Today’s slablike, big-screened smartphones are useful, but there’s something to be said for the flip-phone designs of the past. The hinged style made the device more compact, better for stashing in a purse or pocket. With the screen folded inward against its keyboard, chances of scratching the device’s display were minimal. While the days of the mechanical keyboard and number pad seem to be over, at least in flagship phone models, the idea of a folding phone has been resuscitated. Samsung is working on a folding-screen smartphone set to debut next year, according to a report from the Wall Street Journal.
Code-named “Winner,” Samsung’s prototype device combines the portability of a smartphone with the screen size of a tablet. It features a 7-inch diagonal display and folds in half, much like a wallet. When folded, it has a small display bar on one outer side of the device and camera lenses exposed on the other half. For Samsung, the device would mark a third flagship product category for the company, joining its Galaxy S and Galaxy Note lines, but its initial launch would be limited. Samsung will likely target a specific market—like high-end gamers—since the device’s price tag, expected to be about $1,500, might be hard for general users to swallow. (However, it’s worth noting the $1,000 iPhone X ended up selling better than expected; as long as the device has solid performance and compelling use cases, consumers may forgive the price.)
Samsung’s reported foldable smartphone is the latest case of electronics manufacturers having folding-display ambitions. Last year, Chinese phone maker ZTE came out with the Axon M, a smartphone with two 5.2-inch, 1080p displays that open up to form a larger 6.75-inch diagonal screen. The innovation didn’t quite work out practically. TechCrunch called it a “fascinating mess.” Companies such as LG have also toyed with bendable and foldable displays over the years. The company first demoed folding-screen prototypes in 2016. At CES 2018, it showed off a 65-inch OLED TV capable of rolling up like a poster. Years before either of these products became reality, Microsoft had started working on a dual-screen, productivity-focused tablet called the Courier. Microsoft shelved the 2010-era idea as it eventually switched its efforts to the Surface, but the dream never died: Microsoft eventually wants to develop a pocket-friendly, dual-screen Surface device that would blur the distinction between mobile and desktop.
Samsung’s device, however, would reportedly differ from these earlier products and prototypes in one important way: Rather than featuring two separate displays that fold into one another, it has one single display capable of folding in half. It could be beating Apple on this innovation—in 2017, reports suggested that Apple had begun work on a folding-screen smartphone for 2020. The bezelless device would use a display from LG, and following in the iPhone X’s example, would have no home button. The U.S. Patent and Trademark Office granted Apple a patent (originally filed in 2016) for a foldable display on July 10. Microsoft, internal emails reveal, has also been working on its dual-screen project for the past two years.

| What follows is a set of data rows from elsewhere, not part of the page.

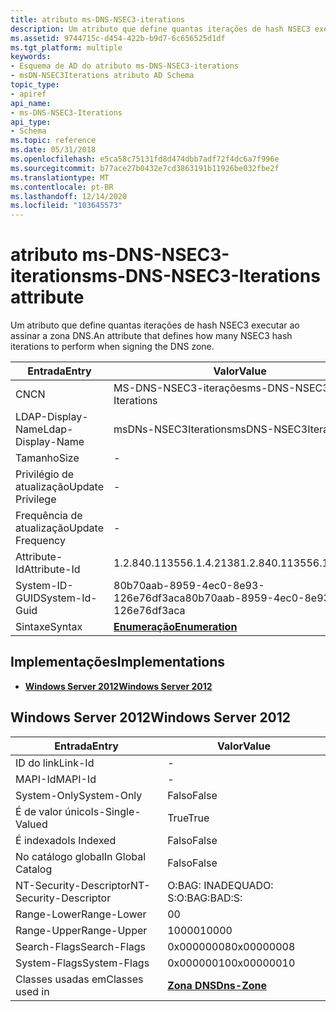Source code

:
 ```yaml
---
title: atributo ms-DNS-NSEC3-iterations
description: Um atributo que define quantas iterações de hash NSEC3 executar ao assinar a zona DNS.
ms.assetid: 9744715c-d454-422b-b9d7-6c656525d1df
ms.tgt_platform: multiple
keywords:
- Esquema de AD do atributo ms-DNS-NSEC3-iterations
- msDN-NSEC3Iterations atributo AD Schema
topic_type:
- apiref
api_name:
- ms-DNS-NSEC3-Iterations
api_type:
- Schema
ms.topic: reference
ms.date: 05/31/2018
ms.openlocfilehash: e5ca58c75131fd8d474dbb7adf72f4dc6a7f996e
ms.sourcegitcommit: b77ace27b0432e7cd3863191b11926be032fbe2f
ms.translationtype: MT
ms.contentlocale: pt-BR
ms.lasthandoff: 12/14/2020
ms.locfileid: "103645573"
---
```

# <a name="ms-dns-nsec3-iterations-attribute"></a><span data-ttu-id="e0826-105">atributo ms-DNS-NSEC3-iterations</span><span class="sxs-lookup"><span data-stu-id="e0826-105">ms-DNS-NSEC3-Iterations attribute</span></span>

<span data-ttu-id="e0826-106">Um atributo que define quantas iterações de hash NSEC3 executar ao assinar a zona DNS.</span><span class="sxs-lookup"><span data-stu-id="e0826-106">An attribute that defines how many NSEC3 hash iterations to perform when signing the DNS zone.</span></span>



| <span data-ttu-id="e0826-107">Entrada</span><span class="sxs-lookup"><span data-stu-id="e0826-107">Entry</span></span> | <span data-ttu-id="e0826-108">Valor</span><span class="sxs-lookup"><span data-stu-id="e0826-108">Value</span></span> |
|-------------------|--------------------------------------|
| <span data-ttu-id="e0826-109">CN</span><span class="sxs-lookup"><span data-stu-id="e0826-109">CN</span></span>                | <span data-ttu-id="e0826-110">MS-DNS-NSEC3-iterações</span><span class="sxs-lookup"><span data-stu-id="e0826-110">ms-DNS-NSEC3-Iterations</span></span>              |
| <span data-ttu-id="e0826-111">LDAP-Display-Name</span><span class="sxs-lookup"><span data-stu-id="e0826-111">Ldap-Display-Name</span></span> | <span data-ttu-id="e0826-112">msDNs-NSEC3Iterations</span><span class="sxs-lookup"><span data-stu-id="e0826-112">msDNS-NSEC3Iterations</span></span>                |
| <span data-ttu-id="e0826-113">Tamanho</span><span class="sxs-lookup"><span data-stu-id="e0826-113">Size</span></span>              | \-                                   |
| <span data-ttu-id="e0826-114">Privilégio de atualização</span><span class="sxs-lookup"><span data-stu-id="e0826-114">Update Privilege</span></span>  | \-                                   |
| <span data-ttu-id="e0826-115">Frequência de atualização</span><span class="sxs-lookup"><span data-stu-id="e0826-115">Update Frequency</span></span>  | \-                                   |
| <span data-ttu-id="e0826-116">Attribute-Id</span><span class="sxs-lookup"><span data-stu-id="e0826-116">Attribute-Id</span></span>      | <span data-ttu-id="e0826-117">1.2.840.113556.1.4.2138</span><span class="sxs-lookup"><span data-stu-id="e0826-117">1.2.840.113556.1.4.2138</span></span>              |
| <span data-ttu-id="e0826-118">System-ID-GUID</span><span class="sxs-lookup"><span data-stu-id="e0826-118">System-Id-Guid</span></span>    | <span data-ttu-id="e0826-119">80b70aab-8959-4ec0-8e93-126e76df3aca</span><span class="sxs-lookup"><span data-stu-id="e0826-119">80b70aab-8959-4ec0-8e93-126e76df3aca</span></span> |
| <span data-ttu-id="e0826-120">Sintaxe</span><span class="sxs-lookup"><span data-stu-id="e0826-120">Syntax</span></span>            | [<span data-ttu-id="e0826-121">**Enumeração**</span><span class="sxs-lookup"><span data-stu-id="e0826-121">**Enumeration**</span></span>](s-enumeration.md) |



## <a name="implementations"></a><span data-ttu-id="e0826-122">Implementações</span><span class="sxs-lookup"><span data-stu-id="e0826-122">Implementations</span></span>

-   [<span data-ttu-id="e0826-123">**Windows Server 2012**</span><span class="sxs-lookup"><span data-stu-id="e0826-123">**Windows Server 2012**</span></span>](#windows-server-2012)

## <a name="windows-server-2012"></a><span data-ttu-id="e0826-124">Windows Server 2012</span><span class="sxs-lookup"><span data-stu-id="e0826-124">Windows Server 2012</span></span>



| <span data-ttu-id="e0826-125">Entrada</span><span class="sxs-lookup"><span data-stu-id="e0826-125">Entry</span></span> | <span data-ttu-id="e0826-126">Valor</span><span class="sxs-lookup"><span data-stu-id="e0826-126">Value</span></span> |
|------------------------|------------------------------------------|
| <span data-ttu-id="e0826-127">ID do link</span><span class="sxs-lookup"><span data-stu-id="e0826-127">Link-Id</span></span>                | \-                                       |
| <span data-ttu-id="e0826-128">MAPI-Id</span><span class="sxs-lookup"><span data-stu-id="e0826-128">MAPI-Id</span></span>                | \-                                       |
| <span data-ttu-id="e0826-129">System-Only</span><span class="sxs-lookup"><span data-stu-id="e0826-129">System-Only</span></span>            | <span data-ttu-id="e0826-130">Falso</span><span class="sxs-lookup"><span data-stu-id="e0826-130">False</span></span>                                    |
| <span data-ttu-id="e0826-131">É de valor único</span><span class="sxs-lookup"><span data-stu-id="e0826-131">Is-Single-Valued</span></span>       | <span data-ttu-id="e0826-132">True</span><span class="sxs-lookup"><span data-stu-id="e0826-132">True</span></span>                                     |
| <span data-ttu-id="e0826-133">É indexado</span><span class="sxs-lookup"><span data-stu-id="e0826-133">Is Indexed</span></span>             | <span data-ttu-id="e0826-134">Falso</span><span class="sxs-lookup"><span data-stu-id="e0826-134">False</span></span>                                    |
| <span data-ttu-id="e0826-135">No catálogo global</span><span class="sxs-lookup"><span data-stu-id="e0826-135">In Global Catalog</span></span>      | <span data-ttu-id="e0826-136">Falso</span><span class="sxs-lookup"><span data-stu-id="e0826-136">False</span></span>                                    |
| <span data-ttu-id="e0826-137">NT-Security-Descriptor</span><span class="sxs-lookup"><span data-stu-id="e0826-137">NT-Security-Descriptor</span></span> | <span data-ttu-id="e0826-138">O:BAG: INADEQUADO: S:</span><span class="sxs-lookup"><span data-stu-id="e0826-138">O:BAG:BAD:S:</span></span>                             |
| <span data-ttu-id="e0826-139">Range-Lower</span><span class="sxs-lookup"><span data-stu-id="e0826-139">Range-Lower</span></span>            | <span data-ttu-id="e0826-140">0</span><span class="sxs-lookup"><span data-stu-id="e0826-140">0</span></span>                                        |
| <span data-ttu-id="e0826-141">Range-Upper</span><span class="sxs-lookup"><span data-stu-id="e0826-141">Range-Upper</span></span>            | <span data-ttu-id="e0826-142">10000</span><span class="sxs-lookup"><span data-stu-id="e0826-142">10000</span></span>                                    |
| <span data-ttu-id="e0826-143">Search-Flags</span><span class="sxs-lookup"><span data-stu-id="e0826-143">Search-Flags</span></span>           | <span data-ttu-id="e0826-144">0x00000008</span><span class="sxs-lookup"><span data-stu-id="e0826-144">0x00000008</span></span>                               |
| <span data-ttu-id="e0826-145">System-Flags</span><span class="sxs-lookup"><span data-stu-id="e0826-145">System-Flags</span></span>           | <span data-ttu-id="e0826-146">0x00000010</span><span class="sxs-lookup"><span data-stu-id="e0826-146">0x00000010</span></span>                               |
| <span data-ttu-id="e0826-147">Classes usadas em</span><span class="sxs-lookup"><span data-stu-id="e0826-147">Classes used in</span></span>        | [<span data-ttu-id="e0826-148">**Zona DNS**</span><span class="sxs-lookup"><span data-stu-id="e0826-148">**Dns-Zone**</span></span>](c-dnszone.md)<br/> |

Of course, there’s a chance these products never come to market: Companies file for intellectual-property protection on nearly any idea that seems vaguely marketable. And as we saw with the Courier, logistics, changes in company strategy, and other factors can derail a project. Still, the technology seems to be at a point where it’s finally viable, and consumers are getting complacent with the current smartphone and tablet landscape—the timing is right for something different.
For those who appreciate the larger screen size of a tablet but don’t find one practical to carry around on a regular basis, a foldable phone could be a perfect solution. For productivity—typing out memos, working with two apps on a split screen, or manipulating spreadsheets or data sets—a larger display is preferable. By folding in half, it becomes something you can also easily pocket. Samsung’s rendition looks like it will arrive first, but if reports and leaks prove accurate, Apple and Microsoft could follow with versions of their own. After more than a decade of sketches, prototypes, and predecessors, 2019 could finally be the year the folding screen smartphone arrives.